● **WHAT YOU WILL DO**
Every line below that has the word "game" counts once; report how many lines that makes, with no other words.

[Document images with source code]

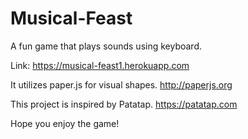 # Musical-Feast
A fun game that plays sounds using keyboard.

Link: https://musical-feast1.herokuapp.com


It utilizes paper.js for visual shapes. http://paperjs.org


This project is inspired by Patatap. https://patatap.com

Hope you enjoy the game!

● **SOLUTION FOR THIS PROBLEM**
2